In the course of a recent week, these two things happened: The Washington Post ran a front-page story blasting the investigation of last year's Tailhook Navy sex scandal; and I learned through friends that three church leaders have admitted to sexual abuse of individuals under their care.
My response was telling. I had not been surprised to learn last year that at least 26 women had been assaulted by a gauntlet of naval aviators at the Tailhook convention in Las Vegas. Though the details of what was done to the victims were appalling, such outrageous acts seemed inevitable in a military institution built on male power, hierarchy, and absolute authority.
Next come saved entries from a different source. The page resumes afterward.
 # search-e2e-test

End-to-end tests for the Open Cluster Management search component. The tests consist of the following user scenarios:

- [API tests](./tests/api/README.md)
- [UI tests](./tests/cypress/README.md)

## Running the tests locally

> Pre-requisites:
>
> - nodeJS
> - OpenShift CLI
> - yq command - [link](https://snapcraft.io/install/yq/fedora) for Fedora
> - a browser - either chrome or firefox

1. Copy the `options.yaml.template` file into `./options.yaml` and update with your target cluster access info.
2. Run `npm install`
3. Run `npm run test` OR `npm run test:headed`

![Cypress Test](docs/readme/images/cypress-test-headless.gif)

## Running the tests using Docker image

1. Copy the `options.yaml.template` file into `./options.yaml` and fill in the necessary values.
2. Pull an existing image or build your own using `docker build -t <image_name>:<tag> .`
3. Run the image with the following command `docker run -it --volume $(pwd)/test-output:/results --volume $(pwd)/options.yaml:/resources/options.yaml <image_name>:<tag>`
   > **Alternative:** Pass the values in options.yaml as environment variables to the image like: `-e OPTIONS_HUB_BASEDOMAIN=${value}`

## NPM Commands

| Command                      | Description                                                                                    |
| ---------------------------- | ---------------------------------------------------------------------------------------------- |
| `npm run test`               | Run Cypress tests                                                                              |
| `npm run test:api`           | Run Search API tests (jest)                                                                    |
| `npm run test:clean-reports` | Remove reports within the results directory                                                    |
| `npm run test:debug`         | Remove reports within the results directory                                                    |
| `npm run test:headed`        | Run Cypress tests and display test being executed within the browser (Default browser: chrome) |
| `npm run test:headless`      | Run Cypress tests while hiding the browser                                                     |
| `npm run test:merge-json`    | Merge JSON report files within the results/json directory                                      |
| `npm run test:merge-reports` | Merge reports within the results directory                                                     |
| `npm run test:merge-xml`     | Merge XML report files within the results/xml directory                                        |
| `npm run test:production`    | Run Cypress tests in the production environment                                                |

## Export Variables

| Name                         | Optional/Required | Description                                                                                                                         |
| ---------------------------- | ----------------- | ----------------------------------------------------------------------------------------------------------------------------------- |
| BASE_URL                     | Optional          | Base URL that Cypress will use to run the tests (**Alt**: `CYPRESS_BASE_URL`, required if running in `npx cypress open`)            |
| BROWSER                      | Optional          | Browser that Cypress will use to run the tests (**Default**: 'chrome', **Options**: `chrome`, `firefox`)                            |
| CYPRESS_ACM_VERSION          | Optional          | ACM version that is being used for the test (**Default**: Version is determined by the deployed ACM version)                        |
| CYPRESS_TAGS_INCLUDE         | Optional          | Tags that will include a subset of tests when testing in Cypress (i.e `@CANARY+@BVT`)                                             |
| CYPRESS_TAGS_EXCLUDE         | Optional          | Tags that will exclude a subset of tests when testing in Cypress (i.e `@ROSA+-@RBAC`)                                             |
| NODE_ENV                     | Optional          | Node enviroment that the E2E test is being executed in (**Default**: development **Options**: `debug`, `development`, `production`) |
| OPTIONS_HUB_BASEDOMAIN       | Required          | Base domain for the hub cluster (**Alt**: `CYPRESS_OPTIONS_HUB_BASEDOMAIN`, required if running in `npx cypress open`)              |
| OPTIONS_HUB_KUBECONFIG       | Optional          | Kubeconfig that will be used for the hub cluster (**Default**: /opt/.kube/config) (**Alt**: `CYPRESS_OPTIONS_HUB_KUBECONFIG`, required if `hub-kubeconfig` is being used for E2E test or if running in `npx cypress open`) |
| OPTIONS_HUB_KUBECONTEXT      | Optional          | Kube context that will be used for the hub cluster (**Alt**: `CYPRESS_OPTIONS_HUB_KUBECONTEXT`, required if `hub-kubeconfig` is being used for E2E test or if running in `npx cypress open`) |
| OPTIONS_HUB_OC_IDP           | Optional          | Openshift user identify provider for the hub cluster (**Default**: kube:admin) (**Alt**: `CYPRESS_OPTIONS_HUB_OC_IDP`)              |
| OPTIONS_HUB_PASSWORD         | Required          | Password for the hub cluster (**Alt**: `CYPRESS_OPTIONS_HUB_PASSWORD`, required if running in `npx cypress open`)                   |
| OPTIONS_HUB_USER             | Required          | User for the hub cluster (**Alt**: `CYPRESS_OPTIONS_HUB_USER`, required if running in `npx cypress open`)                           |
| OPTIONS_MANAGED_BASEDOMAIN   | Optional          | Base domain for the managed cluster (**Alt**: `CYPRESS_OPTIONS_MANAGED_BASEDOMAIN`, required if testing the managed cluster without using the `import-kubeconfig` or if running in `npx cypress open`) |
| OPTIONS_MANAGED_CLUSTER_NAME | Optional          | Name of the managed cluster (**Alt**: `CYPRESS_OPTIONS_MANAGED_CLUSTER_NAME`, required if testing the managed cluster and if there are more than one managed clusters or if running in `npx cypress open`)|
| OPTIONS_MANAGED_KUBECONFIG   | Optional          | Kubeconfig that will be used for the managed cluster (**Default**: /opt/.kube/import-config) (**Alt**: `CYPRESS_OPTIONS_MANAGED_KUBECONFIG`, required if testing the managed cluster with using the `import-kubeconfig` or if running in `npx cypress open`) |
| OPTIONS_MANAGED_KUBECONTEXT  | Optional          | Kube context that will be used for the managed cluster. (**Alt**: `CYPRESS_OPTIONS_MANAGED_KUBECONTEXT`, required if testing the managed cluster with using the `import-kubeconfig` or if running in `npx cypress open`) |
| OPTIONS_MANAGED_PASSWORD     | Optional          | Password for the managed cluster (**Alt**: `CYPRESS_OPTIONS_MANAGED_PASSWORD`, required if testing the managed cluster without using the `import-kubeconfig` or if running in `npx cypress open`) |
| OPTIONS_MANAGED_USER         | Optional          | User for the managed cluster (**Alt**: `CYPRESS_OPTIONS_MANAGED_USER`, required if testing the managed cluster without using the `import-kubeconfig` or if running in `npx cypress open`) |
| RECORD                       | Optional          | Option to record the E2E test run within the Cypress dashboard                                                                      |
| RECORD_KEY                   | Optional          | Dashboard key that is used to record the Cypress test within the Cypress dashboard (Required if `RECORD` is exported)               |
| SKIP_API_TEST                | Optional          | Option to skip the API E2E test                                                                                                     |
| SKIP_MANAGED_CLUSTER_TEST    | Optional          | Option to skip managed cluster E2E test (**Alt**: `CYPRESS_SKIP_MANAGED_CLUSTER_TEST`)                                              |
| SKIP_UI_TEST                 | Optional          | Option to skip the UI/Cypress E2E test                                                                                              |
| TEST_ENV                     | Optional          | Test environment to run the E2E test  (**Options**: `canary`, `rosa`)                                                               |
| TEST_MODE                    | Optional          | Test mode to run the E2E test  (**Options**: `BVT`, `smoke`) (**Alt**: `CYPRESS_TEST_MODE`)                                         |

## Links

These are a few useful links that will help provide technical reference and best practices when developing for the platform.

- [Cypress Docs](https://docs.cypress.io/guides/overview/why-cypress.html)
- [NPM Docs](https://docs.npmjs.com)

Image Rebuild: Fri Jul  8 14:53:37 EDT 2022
Nor was I surprised that the investigation of the incident was plagued by stonewalling and cover-ups, and paralyzed by Navy leaders' efforts to protect senior officers and civilians who may have been involved in the scandal. What I did find astounding was that the Pentagon itself assailed the Navy leadership involved in the investigation, forcing the retirement of two top officials and the reassignment of another.
What further consequences there may be remain to be seen. But, at least for the moment, the military in this case appears to be serious about exposing and addressing sexual harassment and abuse in its midst.
It was more difficult to know what to feel about the revelation of sexual misconduct so close in the church. All three of the men involved are individuals whom I have respected and learned from--pastors and teachers of the gospel, of community, and of peacemaking.